→ **Problem requirements**
In the data below, retype exactly the line that contains "## New Opportunities" and every line after it, through the last.
────────────────────────────────────────
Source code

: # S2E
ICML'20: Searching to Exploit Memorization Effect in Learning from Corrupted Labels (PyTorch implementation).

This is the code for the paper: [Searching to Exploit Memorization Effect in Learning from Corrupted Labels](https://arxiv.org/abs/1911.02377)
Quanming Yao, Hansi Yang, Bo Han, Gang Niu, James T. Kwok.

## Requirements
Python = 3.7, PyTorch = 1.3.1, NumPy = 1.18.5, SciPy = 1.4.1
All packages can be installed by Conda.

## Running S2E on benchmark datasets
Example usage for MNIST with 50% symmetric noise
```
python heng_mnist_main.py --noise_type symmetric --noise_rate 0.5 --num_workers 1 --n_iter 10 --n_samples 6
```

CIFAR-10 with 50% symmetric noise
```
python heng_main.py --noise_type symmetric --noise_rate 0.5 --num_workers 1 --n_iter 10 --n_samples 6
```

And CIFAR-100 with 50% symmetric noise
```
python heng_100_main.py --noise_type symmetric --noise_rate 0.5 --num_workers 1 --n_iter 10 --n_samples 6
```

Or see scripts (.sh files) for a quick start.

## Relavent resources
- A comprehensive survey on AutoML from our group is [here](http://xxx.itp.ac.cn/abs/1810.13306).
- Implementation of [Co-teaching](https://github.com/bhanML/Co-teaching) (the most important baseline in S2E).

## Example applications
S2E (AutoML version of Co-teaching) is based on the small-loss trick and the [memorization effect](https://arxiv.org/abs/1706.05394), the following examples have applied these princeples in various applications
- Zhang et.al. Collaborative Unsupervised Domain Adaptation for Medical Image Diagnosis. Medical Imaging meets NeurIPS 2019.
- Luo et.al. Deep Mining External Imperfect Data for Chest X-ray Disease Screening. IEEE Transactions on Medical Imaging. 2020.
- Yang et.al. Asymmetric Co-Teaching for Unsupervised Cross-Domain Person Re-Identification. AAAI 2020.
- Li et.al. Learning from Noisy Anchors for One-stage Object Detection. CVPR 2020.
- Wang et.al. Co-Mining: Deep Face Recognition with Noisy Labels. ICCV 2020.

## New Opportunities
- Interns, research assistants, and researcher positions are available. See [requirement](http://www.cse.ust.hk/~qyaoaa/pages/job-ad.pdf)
────────────────────────────────────────
→ **Exercise solution**
## New Opportunities
- Interns, research assistants, and researcher positions are available. See [requirement](http://www.cse.ust.hk/~qyaoaa/pages/job-ad.pdf)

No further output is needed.